■ DIRECTIONS
Please, without the pictures, restate every entry exactly.

(Plain-text document sources)

+---+

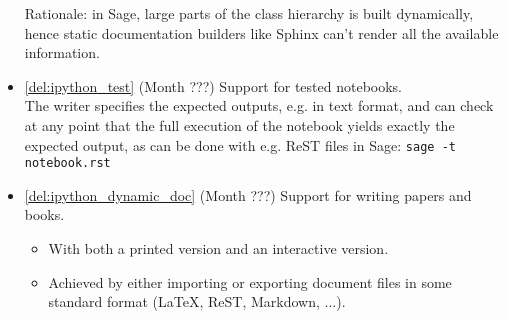 \begin{Workpackage}{\thewpno}
\begin{WPDeliverables}
\begin{itemize}
    Rationale: in Sage, large parts of the class hierarchy is built
    dynamically, hence static documentation builders like Sphinx can't
    render all the available information.
  \item \ref{del:ipython_test} (Month ???) Support for tested
    notebooks.\\
    The writer specifies the expected outputs, e.g. in text format,
    and can check at any point that the full execution of the notebook
    yields exactly the expected output, as can be done with e.g. ReST
    files in Sage: \lstinline{sage -t notebook.rst}
  \item \ref{del:ipython_dynamic_doc} (Month ???) Support for writing
    papers and books.\\
    \begin{itemize}
    \item With both a printed version and an interactive version.
    \item Achieved by either importing or exporting document files in
      some standard format (LaTeX, ReST, Markdown, ...).
    \end{itemize}
  \end{itemize}
\end{WPDeliverables}
\end{Workpackage}
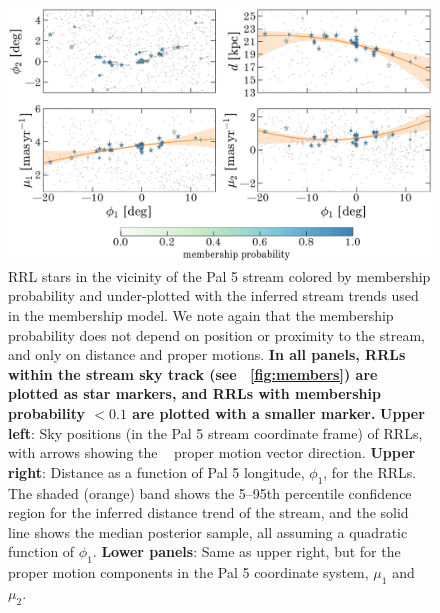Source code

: \documentclass[twocolumn]{aastex63}
\newcommand{\changes}[1]{{\textbf{#1}}}
\begin{document}
\begin{figure}[t]
\begin{center}
\includegraphics[width=\textwidth]{tracks.pdf}
\caption{RRL stars in the vicinity of the Pal 5 stream colored by membership probability and under-plotted with the inferred stream trends used in the membership model.
We note again that the membership probability does not depend on position or proximity to the stream, and only on distance and proper motions.
\changes{In all panels, RRLs within the stream sky track (see \figurename~\ref{fig:members}) are plotted as star markers, and RRLs with membership probability $<0.1$ are plotted with a smaller marker.}
\textbf{Upper left}: Sky positions (in the Pal 5 stream coordinate frame) of RRLs, with arrows showing the \Gaia\  proper motion vector direction.
\textbf{Upper right}: Distance as a function of Pal 5 longitude, $\phi_1$, for the RRLs. The shaded (orange) band shows the 5--95th percentile confidence region for the inferred distance trend of the stream, and the solid line shows the median posterior sample, all assuming a quadratic function of $\phi_1$.
\textbf{Lower panels}: Same as upper right, but for the proper motion components in the Pal 5 coordinate system, $\mu_1$ and $\mu_2$.
}
\label{fig:trackmembers}
\end{center}
\end{figure}
\end{document}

+---+

■ SOLUTION
 \begin{Workpackage}{\thewpno}
\begin{WPDeliverables}
\begin{itemize}
    Rationale: in Sage, large parts of the class hierarchy is built
    dynamically, hence static documentation builders like Sphinx can't
    render all the available information.
  \item \ref{del:ipython_test} (Month ???) Support for tested
    notebooks.\\
    The writer specifies the expected outputs, e.g. in text format,
    and can check at any point that the full execution of the notebook
    yields exactly the expected output, as can be done with e.g. ReST
    files in Sage: \lstinline{sage -t notebook.rst}
  \item \ref{del:ipython_dynamic_doc} (Month ???) Support for writing
    papers and books.\\
    \begin{itemize}
    \item With both a printed version and an interactive version.
    \item Achieved by either importing or exporting document files in
      some standard format (LaTeX, ReST, Markdown, ...).
    \end{itemize}
  \end{itemize}
\end{WPDeliverables}
\end{Workpackage}
Source code

: \documentclass[twocolumn]{aastex63}
\newcommand{\changes}[1]{{\textbf{#1}}}
\begin{document}
\begin{figure}[t]
\begin{center}
\includegraphics[width=\textwidth]{tracks.pdf}
\caption{RRL stars in the vicinity of the Pal 5 stream colored by membership probability and under-plotted with the inferred stream trends used in the membership model.
We note again that the membership probability does not depend on position or proximity to the stream, and only on distance and proper motions.
\changes{In all panels, RRLs within the stream sky track (see \figurename~\ref{fig:members}) are plotted as star markers, and RRLs with membership probability $<0.1$ are plotted with a smaller marker.}
\textbf{Upper left}: Sky positions (in the Pal 5 stream coordinate frame) of RRLs, with arrows showing the \Gaia\  proper motion vector direction.
\textbf{Upper right}: Distance as a function of Pal 5 longitude, $\phi_1$, for the RRLs. The shaded (orange) band shows the 5--95th percentile confidence region for the inferred distance trend of the stream, and the solid line shows the median posterior sample, all assuming a quadratic function of $\phi_1$.
\textbf{Lower panels}: Same as upper right, but for the proper motion components in the Pal 5 coordinate system, $\mu_1$ and $\mu_2$.
}
\label{fig:trackmembers}
\end{center}
\end{figure}
\end{document}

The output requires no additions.